Track your information: Not many people enjoy filling out paperwork or TPS reports, but they do serve a purpose. It is crucial that you track where your prospects are coming from. Just the other day, a lawyer told one of our team members that he “just has a feeling” about where the firm’s clients are coming from. Your clients do not want to hire a law firm that “just has a feeling about how they should win a case.” This holds true for your business as well. To maintain a thriving business, you cannot rely on feeling with regard to client acquisition. You need either a paper or online form, which you, your staff, or your answering service should fill out every time someone contacts you. Questions should include:
- Where did you find us?
- Have you seen our website?
- Have you contacted any other firms?
- Have you worked with any law firms in the past?
- Were you referred to us by anyone?
The information from questions like these will help you ascertain how many touches it takes to obtain a new client.
Assign value: While you are tracking your prospects, you should also be creating a method for determining how much a client is worth. Even in practice areas like bankruptcy, where you might have a standard flat fee, determining the full lifetime value of a client is very important. The quick way to figure this out begins with a basic spreadsheet. Take your average client (if you have more than one type of average client, create a spreadsheet for each one), and track your expenses and revenue from his or her case. Consider the following:
- Cost of achieving a successful outcome
- Reimbursement of any expenses by client or third party
- Percentage of cases that aren’t won
- Percentage of bad debt (clients that do not pay)
- Average gross revenue of client for traditional transaction
- Additional service(s) clients purchase beyond traditional transaction
- Average referral rate of clients
All of these numbers will help you begin to sketch out the lifetime value for a new client.
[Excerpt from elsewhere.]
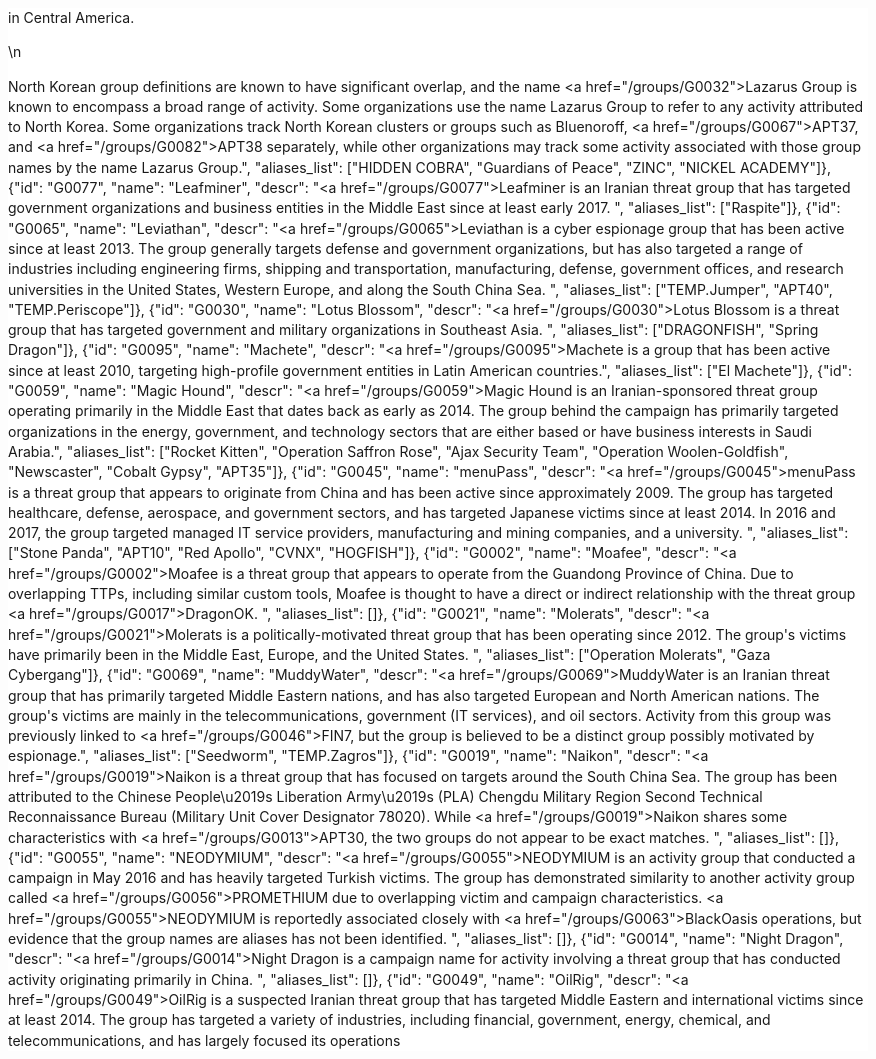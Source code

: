in Central America. </p>\n<p>North Korean group definitions are known to have significant overlap, and the name <a href=\"/groups/G0032\">Lazarus Group</a> is known to encompass a broad range of activity. Some organizations use the name Lazarus Group to refer to any activity attributed to North Korea. Some organizations track North Korean clusters or groups such as Bluenoroff, <a href=\"/groups/G0067\">APT37</a>, and <a href=\"/groups/G0082\">APT38</a> separately, while other organizations may track some activity associated with those group names by the name Lazarus Group.", "aliases_list": ["HIDDEN COBRA", "Guardians of Peace", "ZINC", "NICKEL ACADEMY"]}, {"id": "G0077", "name": "Leafminer", "descr": "<a href=\"/groups/G0077\">Leafminer</a> is an Iranian threat group that has targeted government organizations and business entities in the Middle East since at least early 2017. ", "aliases_list": ["Raspite"]}, {"id": "G0065", "name": "Leviathan", "descr": "<a href=\"/groups/G0065\">Leviathan</a> is a cyber espionage group that has been active since at least 2013. The group generally targets defense and government organizations, but has also targeted a range of industries including engineering firms, shipping and transportation, manufacturing, defense, government offices, and research universities in the United States, Western Europe, and along the South China Sea.  ", "aliases_list": ["TEMP.Jumper", "APT40", "TEMP.Periscope"]}, {"id": "G0030", "name": "Lotus Blossom", "descr": "<a href=\"/groups/G0030\">Lotus Blossom</a> is a threat group that has targeted government and military organizations in Southeast Asia. ", "aliases_list": ["DRAGONFISH", "Spring Dragon"]}, {"id": "G0095", "name": "Machete", "descr": "<a href=\"/groups/G0095\">Machete</a> is a group that has been active since at least 2010, targeting high-profile government entities in Latin American countries.", "aliases_list": ["El Machete"]}, {"id": "G0059", "name": "Magic Hound", "descr": "<a href=\"/groups/G0059\">Magic Hound</a> is an Iranian-sponsored threat group operating primarily in the Middle East that dates back as early as 2014. The group behind the campaign has primarily targeted organizations in the energy, government, and technology sectors that are either based or have business interests in Saudi Arabia.", "aliases_list": ["Rocket Kitten", "Operation Saffron Rose", "Ajax Security Team", "Operation Woolen-Goldfish", "Newscaster", "Cobalt Gypsy", "APT35"]}, {"id": "G0045", "name": "menuPass", "descr": "<a href=\"/groups/G0045\">menuPass</a> is a threat group that appears to originate from China and has been active since approximately 2009. The group has targeted healthcare, defense, aerospace, and government sectors, and has targeted Japanese victims since at least 2014. In 2016 and 2017, the group targeted managed IT service providers, manufacturing and mining companies, and a university.      ", "aliases_list": ["Stone Panda", "APT10", "Red Apollo", "CVNX", "HOGFISH"]}, {"id": "G0002", "name": "Moafee", "descr": "<a href=\"/groups/G0002\">Moafee</a> is a threat group that appears to operate from the Guandong Province of China. Due to overlapping TTPs, including similar custom tools, Moafee is thought to have a direct or indirect relationship with the threat group <a href=\"/groups/G0017\">DragonOK</a>. ", "aliases_list": []}, {"id": "G0021", "name": "Molerats", "descr": "<a href=\"/groups/G0021\">Molerats</a> is a politically-motivated threat group that has been operating since 2012. The group's victims have primarily been in the Middle East, Europe, and the United States.  ", "aliases_list": ["Operation Molerats", "Gaza Cybergang"]}, {"id": "G0069", "name": "MuddyWater", "descr": "<a href=\"/groups/G0069\">MuddyWater</a> is an Iranian threat group that has primarily targeted Middle Eastern nations, and has also targeted European and North American nations. The group's victims are mainly in the telecommunications, government (IT services), and oil sectors. Activity from this group was previously linked to <a href=\"/groups/G0046\">FIN7</a>, but the group is believed to be a distinct group possibly motivated by espionage.", "aliases_list": ["Seedworm", "TEMP.Zagros"]}, {"id": "G0019", "name": "Naikon", "descr": "<a href=\"/groups/G0019\">Naikon</a> is a threat group that has focused on targets around the South China Sea.  The group has been attributed to the Chinese People\u2019s Liberation Army\u2019s (PLA) Chengdu Military Region Second Technical Reconnaissance Bureau (Military Unit Cover Designator 78020).  While <a href=\"/groups/G0019\">Naikon</a> shares some characteristics with <a href=\"/groups/G0013\">APT30</a>, the two groups do not appear to be exact matches. ", "aliases_list": []}, {"id": "G0055", "name": "NEODYMIUM", "descr": "<a href=\"/groups/G0055\">NEODYMIUM</a> is an activity group that conducted a campaign in May 2016 and has heavily targeted Turkish victims. The group has demonstrated similarity to another activity group called <a href=\"/groups/G0056\">PROMETHIUM</a> due to overlapping victim and campaign characteristics.   <a href=\"/groups/G0055\">NEODYMIUM</a> is reportedly associated closely with <a href=\"/groups/G0063\">BlackOasis</a> operations, but evidence that the group names are aliases has not been identified. ", "aliases_list": []}, {"id": "G0014", "name": "Night Dragon", "descr": "<a href=\"/groups/G0014\">Night Dragon</a> is a campaign name for activity involving a threat group that has conducted activity originating primarily in China. ", "aliases_list": []}, {"id": "G0049", "name": "OilRig", "descr": "<a href=\"/groups/G0049\">OilRig</a> is a suspected Iranian threat group that has targeted Middle Eastern and international victims since at least 2014. The group has targeted a variety of industries, including financial, government, energy, chemical, and telecommunications, and has largely focused its operations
Analyze your marketing methods: After several months of tracking your sources of clients, diving into the value of different kinds of clients, and determining how many touch points it takes for someone to become a client, you should be armed with enough information to revisit your marketing model. If you find that most of your business comes from referrals—but almost everyone says they visited your website before calling your office—you should make sure your website looks professional. If your prospects look at your LinkedIn profile before hiring you, take the steps needed to improve your profile.
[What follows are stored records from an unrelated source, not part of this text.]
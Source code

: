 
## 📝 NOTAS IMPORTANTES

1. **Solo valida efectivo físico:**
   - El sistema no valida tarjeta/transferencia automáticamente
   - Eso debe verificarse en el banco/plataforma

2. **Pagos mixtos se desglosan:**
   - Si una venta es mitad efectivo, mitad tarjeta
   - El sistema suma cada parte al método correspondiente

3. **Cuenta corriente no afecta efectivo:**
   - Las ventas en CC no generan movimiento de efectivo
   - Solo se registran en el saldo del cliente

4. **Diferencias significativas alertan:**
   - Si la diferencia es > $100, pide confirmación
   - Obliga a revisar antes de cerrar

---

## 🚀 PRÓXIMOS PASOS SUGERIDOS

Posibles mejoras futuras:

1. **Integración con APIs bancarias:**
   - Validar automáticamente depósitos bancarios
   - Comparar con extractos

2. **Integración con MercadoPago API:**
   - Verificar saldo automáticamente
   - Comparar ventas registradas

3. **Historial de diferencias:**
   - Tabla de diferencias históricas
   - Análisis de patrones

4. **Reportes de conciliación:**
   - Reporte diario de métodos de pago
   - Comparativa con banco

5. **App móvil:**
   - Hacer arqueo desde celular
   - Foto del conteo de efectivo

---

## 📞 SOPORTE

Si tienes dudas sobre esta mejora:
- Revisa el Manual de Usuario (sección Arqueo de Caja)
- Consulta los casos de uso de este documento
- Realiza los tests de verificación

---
Look at your return on investment: Once you establish the value of a client, the cost of reaching that client, and the path that people take to reach your firm, it is time to look at your ROI. The equation is simple:
Cost to acquire new client – profit from client = ROI
Let’s break these down:
The cost to acquire a new client is a combination of overhead expenses, payroll, advertising spending, media buy, website, and any other associated expense in the process.
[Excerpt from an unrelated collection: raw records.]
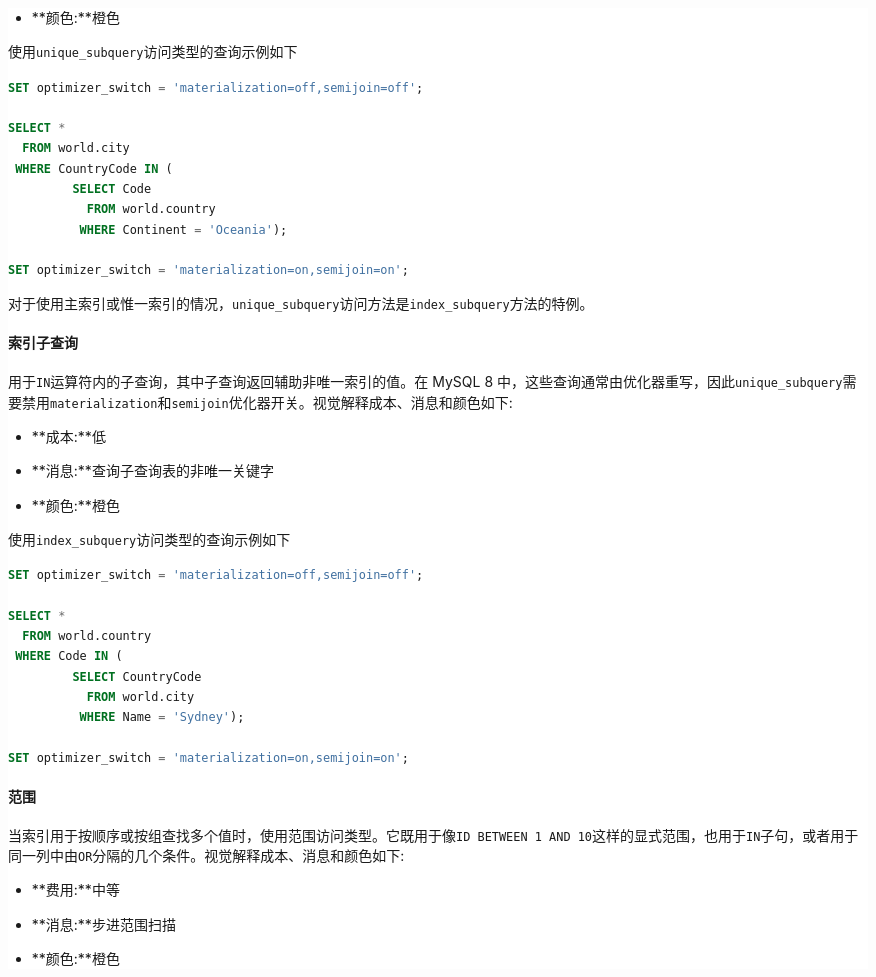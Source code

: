*   **颜色:**橙色

使用`unique_subquery`访问类型的查询示例如下

```sql
SET optimizer_switch = 'materialization=off,semijoin=off';

SELECT *
  FROM world.city
 WHERE CountryCode IN (
         SELECT Code
           FROM world.country
          WHERE Continent = 'Oceania');

SET optimizer_switch = 'materialization=on,semijoin=on';

```

对于使用主索引或惟一索引的情况，`unique_subquery`访问方法是`index_subquery`方法的特例。

#### 索引子查询

用于`IN`运算符内的子查询，其中子查询返回辅助非唯一索引的值。在 MySQL 8 中，这些查询通常由优化器重写，因此`unique_subquery`需要禁用`materialization`和`semijoin`优化器开关。视觉解释成本、消息和颜色如下:

*   **成本:**低

*   **消息:**查询子查询表的非唯一关键字

*   **颜色:**橙色

使用`index_subquery`访问类型的查询示例如下

```sql
SET optimizer_switch = 'materialization=off,semijoin=off';

SELECT *
  FROM world.country
 WHERE Code IN (
         SELECT CountryCode
           FROM world.city
          WHERE Name = 'Sydney');

SET optimizer_switch = 'materialization=on,semijoin=on';

```

#### 范围

当索引用于按顺序或按组查找多个值时，使用范围访问类型。它既用于像`ID BETWEEN 1 AND 10`这样的显式范围，也用于`IN`子句，或者用于同一列中由`OR`分隔的几个条件。视觉解释成本、消息和颜色如下:

*   **费用:**中等

*   **消息:**步进范围扫描

*   **颜色:**橙色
The profit from the client should be separated into two parts: short term and lifetime. This prevents you from overextending your marketing budget; sometimes the lifetime value of a client may be a lot of money, but spread out over ten years.
Now, compare all of your numbers and assign a weighted average to the short-term and lifetime value. Let’s say 70/30 respectively. If the lifetime value of a client is $3,900, but the short-term value in year one is only $1,700 of the total lifetime value, then we may assign a current value to a new client as $2,367.
In real dollars, the ROI looks like this:
Total cost to obtain new client: $780
Total revenue from new client: $2,367
Why does this matter to your practice?
There are a number of reasons that you need to know this information. For some lawyers, they may be overspending on activities that only generate a small ROI. They might be getting a high volume of new clients, but at too high a cost. On the other hand, there are law firms that are not spending enough on marketing. They might be getting clients—but with just a twenty percent increase in marketing spend every month, they could increase their client flow to a level that increases their overall ROI.
Regardless of your firm’s current needs, having this data will keep the business of running your firm healthy. And if there is ever an issue with client acquisition down the road, you will have the data you need to make an informed decision.